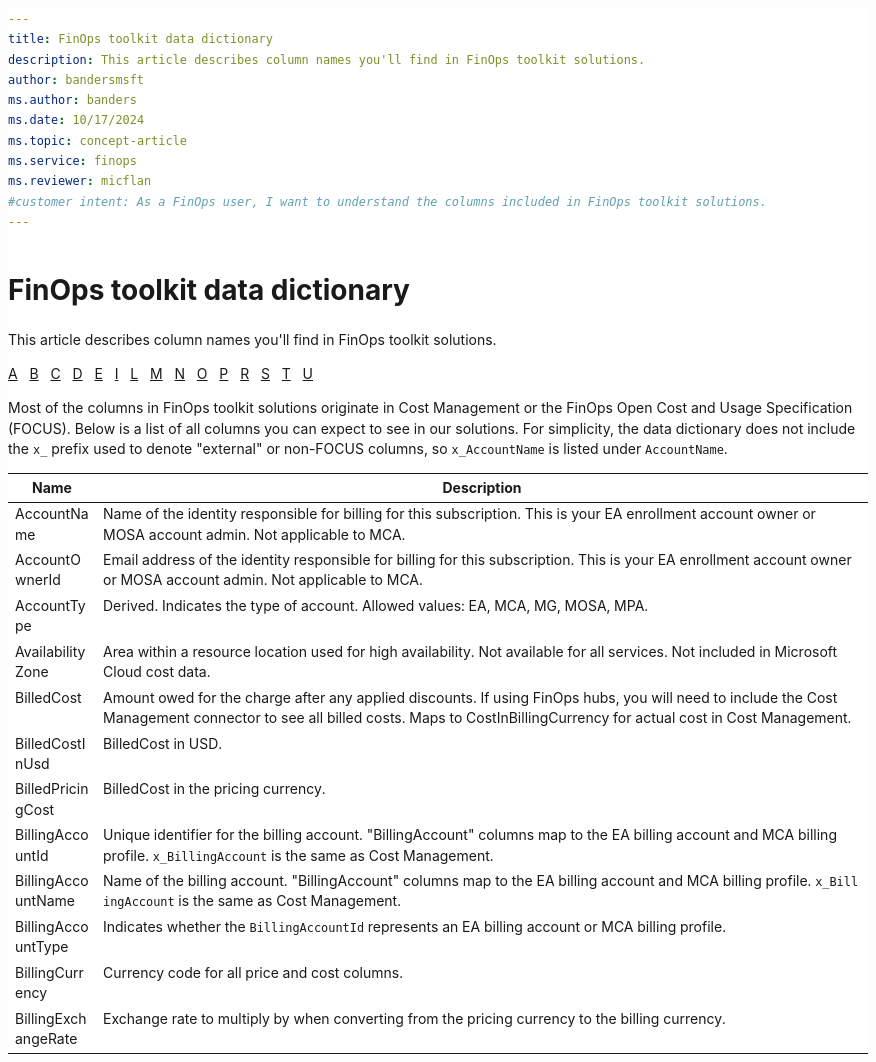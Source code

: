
 ```yaml
---
title: FinOps toolkit data dictionary
description: This article describes column names you'll find in FinOps toolkit solutions.
author: bandersmsft
ms.author: banders
ms.date: 10/17/2024
ms.topic: concept-article
ms.service: finops
ms.reviewer: micflan
#customer intent: As a FinOps user, I want to understand the columns included in FinOps toolkit solutions.
---
```



# FinOps toolkit data dictionary

This article describes column names you'll find in FinOps toolkit solutions.

[A](#a)
&nbsp; [B](#b)
&nbsp; [C](#c)
&nbsp; [D](#d)
&nbsp; [E](#e) 
&nbsp; [I](#i) 
&nbsp; [L](#l)
&nbsp; [M](#m)
&nbsp; [N](#n)
&nbsp; [O](#o)
&nbsp; [P](#p) 
&nbsp; [R](#r)
&nbsp; [S](#s)
&nbsp; [T](#t)
&nbsp; [U](#u) 

Most of the columns in FinOps toolkit solutions originate in Cost Management or the FinOps Open Cost and Usage Specification (FOCUS). Below is a list of all columns you can expect to see in our solutions. For simplicity, the data dictionary does not include the `x_` prefix used to denote "external" or non-FOCUS columns, so `x_AccountName` is listed under `AccountName`.



| Name                                     | Description                                                                                                                                                                                                                                                            |
| ---------------------------------------- | ---------------------------------------------------------------------------------------------------------------------------------------------------------------------------------------------------------------------------------------------------------------------- |
| <a name="a"></a>AccountName              | Name of the identity responsible for billing for this subscription. This is your EA enrollment account owner or MOSA account admin. Not applicable to MCA.                                                                                                             |
| AccountOwnerId                           | Email address of the identity responsible for billing for this subscription. This is your EA enrollment account owner or MOSA account admin. Not applicable to MCA.                                                                                                    |
| AccountType                              | Derived. Indicates the type of account. Allowed values: EA, MCA, MG, MOSA, MPA.                                                                                                                                                                                        |
| AvailabilityZone                         | Area within a resource location used for high availability. Not available for all services. Not included in Microsoft Cloud cost data.                                                                                                                                 |
| <a name="b"></a>BilledCost               | Amount owed for the charge after any applied discounts. If using FinOps hubs, you will need to include the Cost Management connector to see all billed costs. Maps to CostInBillingCurrency for actual cost in Cost Management.                                        |
| BilledCostInUsd                          | BilledCost in USD.                                                                                                                                                                                                                                                     |
| BilledPricingCost                        | BilledCost in the pricing currency.                                                                                                                                                                                                                                    |
| BillingAccountId                         | Unique identifier for the billing account. "BillingAccount" columns map to the EA billing account and MCA billing profile. `x_BillingAccount` is the same as Cost Management.                                                                                          |
| BillingAccountName                       | Name of the billing account. "BillingAccount" columns map to the EA billing account and MCA billing profile. `x_BillingAccount` is the same as Cost Management.                                                                                                        |
| BillingAccountType                       | Indicates whether the `BillingAccountId` represents an EA billing account or MCA billing profile.                                                                                                                                                                      |
| BillingCurrency                          | Currency code for all price and cost columns.                                                                                                                                                                                                                          |
| BillingExchangeRate                      | Exchange rate to multiply by when converting from the pricing currency to the billing currency.                                                                                                                                                                        |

########

Although the records contain pictures, only their text should be repeated, exactly as it appears.

__Problem solution__.
Source code

:
 ```yaml
---
title: FinOps toolkit data dictionary
description: This article describes column names you'll find in FinOps toolkit solutions.
author: bandersmsft
ms.author: banders
ms.date: 10/17/2024
ms.topic: concept-article
ms.service: finops
ms.reviewer: micflan
#customer intent: As a FinOps user, I want to understand the columns included in FinOps toolkit solutions.
---
```



# FinOps toolkit data dictionary

This article describes column names you'll find in FinOps toolkit solutions.

[A](#a)
&nbsp; [B](#b)
&nbsp; [C](#c)
&nbsp; [D](#d)
&nbsp; [E](#e) 
&nbsp; [I](#i) 
&nbsp; [L](#l)
&nbsp; [M](#m)
&nbsp; [N](#n)
&nbsp; [O](#o)
&nbsp; [P](#p) 
&nbsp; [R](#r)
&nbsp; [S](#s)
&nbsp; [T](#t)
&nbsp; [U](#u) 

Most of the columns in FinOps toolkit solutions originate in Cost Management or the FinOps Open Cost and Usage Specification (FOCUS). Below is a list of all columns you can expect to see in our solutions. For simplicity, the data dictionary does not include the `x_` prefix used to denote "external" or non-FOCUS columns, so `x_AccountName` is listed under `AccountName`.



| Name                                     | Description                                                                                                                                                                                                                                                            |
| ---------------------------------------- | ---------------------------------------------------------------------------------------------------------------------------------------------------------------------------------------------------------------------------------------------------------------------- |
| <a name="a"></a>AccountName              | Name of the identity responsible for billing for this subscription. This is your EA enrollment account owner or MOSA account admin. Not applicable to MCA.                                                                                                             |
| AccountOwnerId                           | Email address of the identity responsible for billing for this subscription. This is your EA enrollment account owner or MOSA account admin. Not applicable to MCA.                                                                                                    |
| AccountType                              | Derived. Indicates the type of account. Allowed values: EA, MCA, MG, MOSA, MPA.                                                                                                                                                                                        |
| AvailabilityZone                         | Area within a resource location used for high availability. Not available for all services. Not included in Microsoft Cloud cost data.                                                                                                                                 |
| <a name="b"></a>BilledCost               | Amount owed for the charge after any applied discounts. If using FinOps hubs, you will need to include the Cost Management connector to see all billed costs. Maps to CostInBillingCurrency for actual cost in Cost Management.                                        |
| BilledCostInUsd                          | BilledCost in USD.                                                                                                                                                                                                                                                     |
| BilledPricingCost                        | BilledCost in the pricing currency.                                                                                                                                                                                                                                    |
| BillingAccountId                         | Unique identifier for the billing account. "BillingAccount" columns map to the EA billing account and MCA billing profile. `x_BillingAccount` is the same as Cost Management.                                                                                          |
| BillingAccountName                       | Name of the billing account. "BillingAccount" columns map to the EA billing account and MCA billing profile. `x_BillingAccount` is the same as Cost Management.                                                                                                        |
| BillingAccountType                       | Indicates whether the `BillingAccountId` represents an EA billing account or MCA billing profile.                                                                                                                                                                      |
| BillingCurrency                          | Currency code for all price and cost columns.                                                                                                                                                                                                                          |
| BillingExchangeRate                      | Exchange rate to multiply by when converting from the pricing currency to the billing currency.                                                                                                                                                                        |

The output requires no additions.